Benchmark prices jump above €60/MWh as markets worry about LNG supply disruptions and shipping risks in the Gulf

European gas prices surged on Tuesday as escalating tensions in the Middle East rattled global energy markets and raised fears of a new supply shock.

Europe’s benchmark gas contract, the Dutch TTF, climbed above €60 per megawatt hour around midday — nearly double the levels seen just days earlier when prices were in the low €30s.

Analysts say the spike reflects concerns that the conflict involving Iran could disrupt global liquefied natural gas (LNG) flows and shipping routes in the Gulf.

“This has triggered immediate fears of reduced LNG availability to Europe, prompting a rush in spot markets and heightened risk premiums,” said Yousef M. Alshammari, president of the London College of Energy Economics.

Much of the uncertainty centres on the Strait of Hormuz, a key maritime chokepoint through which a large share of global energy supplies passes. Any disruption to tanker traffic could quickly tighten global LNG markets.

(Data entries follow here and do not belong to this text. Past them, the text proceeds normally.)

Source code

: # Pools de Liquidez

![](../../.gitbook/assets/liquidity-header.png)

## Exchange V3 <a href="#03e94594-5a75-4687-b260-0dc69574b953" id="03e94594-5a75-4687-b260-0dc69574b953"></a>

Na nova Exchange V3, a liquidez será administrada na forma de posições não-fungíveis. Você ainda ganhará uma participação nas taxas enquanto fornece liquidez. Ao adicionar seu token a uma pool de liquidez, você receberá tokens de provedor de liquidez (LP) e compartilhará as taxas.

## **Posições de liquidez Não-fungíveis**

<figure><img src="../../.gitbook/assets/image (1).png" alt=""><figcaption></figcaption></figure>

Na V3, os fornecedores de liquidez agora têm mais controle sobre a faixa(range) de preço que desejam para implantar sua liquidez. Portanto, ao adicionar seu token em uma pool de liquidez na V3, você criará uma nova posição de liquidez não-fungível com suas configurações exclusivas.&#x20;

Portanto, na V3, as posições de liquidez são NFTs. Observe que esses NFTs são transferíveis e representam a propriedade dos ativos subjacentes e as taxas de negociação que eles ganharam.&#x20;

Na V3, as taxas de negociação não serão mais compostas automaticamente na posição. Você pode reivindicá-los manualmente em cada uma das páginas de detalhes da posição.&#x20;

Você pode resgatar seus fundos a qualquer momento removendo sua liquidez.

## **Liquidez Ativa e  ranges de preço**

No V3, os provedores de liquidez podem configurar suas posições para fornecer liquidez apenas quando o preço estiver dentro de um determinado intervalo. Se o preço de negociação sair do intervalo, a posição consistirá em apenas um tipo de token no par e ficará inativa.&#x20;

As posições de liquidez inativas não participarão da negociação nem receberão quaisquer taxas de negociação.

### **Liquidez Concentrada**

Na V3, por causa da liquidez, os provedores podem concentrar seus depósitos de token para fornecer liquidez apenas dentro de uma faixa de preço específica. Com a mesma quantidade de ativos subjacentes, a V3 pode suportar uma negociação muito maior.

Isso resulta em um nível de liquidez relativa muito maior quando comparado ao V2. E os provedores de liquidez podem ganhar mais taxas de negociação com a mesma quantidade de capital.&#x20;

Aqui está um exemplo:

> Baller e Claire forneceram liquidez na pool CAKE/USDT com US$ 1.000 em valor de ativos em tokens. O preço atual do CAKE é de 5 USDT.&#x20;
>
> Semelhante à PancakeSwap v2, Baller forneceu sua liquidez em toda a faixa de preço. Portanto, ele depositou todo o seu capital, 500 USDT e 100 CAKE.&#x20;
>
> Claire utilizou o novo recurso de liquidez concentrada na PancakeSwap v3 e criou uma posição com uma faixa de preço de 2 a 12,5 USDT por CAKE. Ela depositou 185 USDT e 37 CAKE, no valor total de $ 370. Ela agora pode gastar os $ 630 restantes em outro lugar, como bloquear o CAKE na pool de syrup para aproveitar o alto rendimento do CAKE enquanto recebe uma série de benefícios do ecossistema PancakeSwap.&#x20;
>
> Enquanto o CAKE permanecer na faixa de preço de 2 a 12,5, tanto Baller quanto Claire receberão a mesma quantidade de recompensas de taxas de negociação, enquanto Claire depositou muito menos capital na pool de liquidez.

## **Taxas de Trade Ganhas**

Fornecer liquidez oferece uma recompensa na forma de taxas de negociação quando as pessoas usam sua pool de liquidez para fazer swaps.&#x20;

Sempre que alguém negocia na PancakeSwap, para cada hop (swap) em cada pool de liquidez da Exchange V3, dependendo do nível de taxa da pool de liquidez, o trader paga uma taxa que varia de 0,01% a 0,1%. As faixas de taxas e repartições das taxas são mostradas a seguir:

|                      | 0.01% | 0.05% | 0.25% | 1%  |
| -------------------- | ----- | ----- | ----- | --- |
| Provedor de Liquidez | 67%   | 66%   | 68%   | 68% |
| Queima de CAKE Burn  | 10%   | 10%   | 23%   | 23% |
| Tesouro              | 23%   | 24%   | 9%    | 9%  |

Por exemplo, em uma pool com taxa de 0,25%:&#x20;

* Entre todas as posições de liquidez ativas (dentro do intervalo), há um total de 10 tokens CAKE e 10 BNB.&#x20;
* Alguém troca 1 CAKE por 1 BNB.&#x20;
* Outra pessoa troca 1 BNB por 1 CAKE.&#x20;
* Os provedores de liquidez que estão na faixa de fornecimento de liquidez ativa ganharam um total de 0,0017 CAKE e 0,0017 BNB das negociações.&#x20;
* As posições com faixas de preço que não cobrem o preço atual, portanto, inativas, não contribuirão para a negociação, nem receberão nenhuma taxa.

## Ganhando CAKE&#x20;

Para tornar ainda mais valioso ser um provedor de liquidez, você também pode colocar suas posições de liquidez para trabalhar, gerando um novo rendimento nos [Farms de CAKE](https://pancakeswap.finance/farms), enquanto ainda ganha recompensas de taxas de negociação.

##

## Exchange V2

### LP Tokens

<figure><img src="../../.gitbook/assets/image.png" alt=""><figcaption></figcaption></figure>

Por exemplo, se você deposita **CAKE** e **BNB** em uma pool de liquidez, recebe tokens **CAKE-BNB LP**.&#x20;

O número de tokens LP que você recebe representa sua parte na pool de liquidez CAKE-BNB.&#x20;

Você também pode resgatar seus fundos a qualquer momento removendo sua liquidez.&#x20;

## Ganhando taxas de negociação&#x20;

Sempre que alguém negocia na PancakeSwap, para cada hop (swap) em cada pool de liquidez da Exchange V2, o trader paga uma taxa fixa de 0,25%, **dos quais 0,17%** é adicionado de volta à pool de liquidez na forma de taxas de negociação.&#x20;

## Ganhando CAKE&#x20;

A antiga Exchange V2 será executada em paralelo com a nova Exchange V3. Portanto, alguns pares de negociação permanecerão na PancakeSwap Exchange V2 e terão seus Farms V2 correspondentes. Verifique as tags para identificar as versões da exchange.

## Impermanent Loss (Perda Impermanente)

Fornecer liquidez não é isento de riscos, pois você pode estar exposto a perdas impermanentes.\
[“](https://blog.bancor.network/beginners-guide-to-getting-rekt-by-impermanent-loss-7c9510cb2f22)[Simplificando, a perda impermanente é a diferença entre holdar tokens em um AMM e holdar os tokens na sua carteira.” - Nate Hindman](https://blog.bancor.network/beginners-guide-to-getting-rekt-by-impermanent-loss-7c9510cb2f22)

While Europe has significantly reduced its reliance on Russian pipeline gas since Russia’s full-scale invasion of Ukraine in 2022, the shift toward seaborne LNG has created new vulnerabilities. The continent now depends more heavily on global shipping routes and spot cargoes, meaning geopolitical tensions can rapidly affect supply and prices.

Qatar alone accounts for roughly 12–14% of Europe’s LNG imports, making developments in the Gulf particularly important for European energy traders.

A report by the Brussels-based think tank Bruegel noted that although Europe is less dependent on Gulf energy than major Asian economies, it would still feel the impact of any disruption.

Even limited supply interruptions could trigger price spikes as European buyers compete with Asian importers for available LNG shipments.

The surge in wholesale prices is also raising concerns about consumer energy bills. Analysts say a prolonged period with prices above €50–60 per megawatt hour could eventually translate into higher electricity and heating costs.

However, many households and small businesses are on fixed or regulated tariffs, meaning any price increases would likely take several months to appear. Europe’s gas storage levels also add to market anxiety. EU inventories are currently around 30% full — lower than at the same point last year — while stocks in countries such as Germany and France are hovering in the low-20% range.

If the conflict continues for weeks or months, economists warn the price shock could ripple through the wider economy.

Energy-intensive industries such as chemicals, steel, fertilisers, glass and paper manufacturing would likely be among the hardest hit, particularly in countries including Germany, Italy and the Netherlands.

Governments may ultimately need to reintroduce targeted support measures to shield vulnerable households and businesses if prices remain elevated.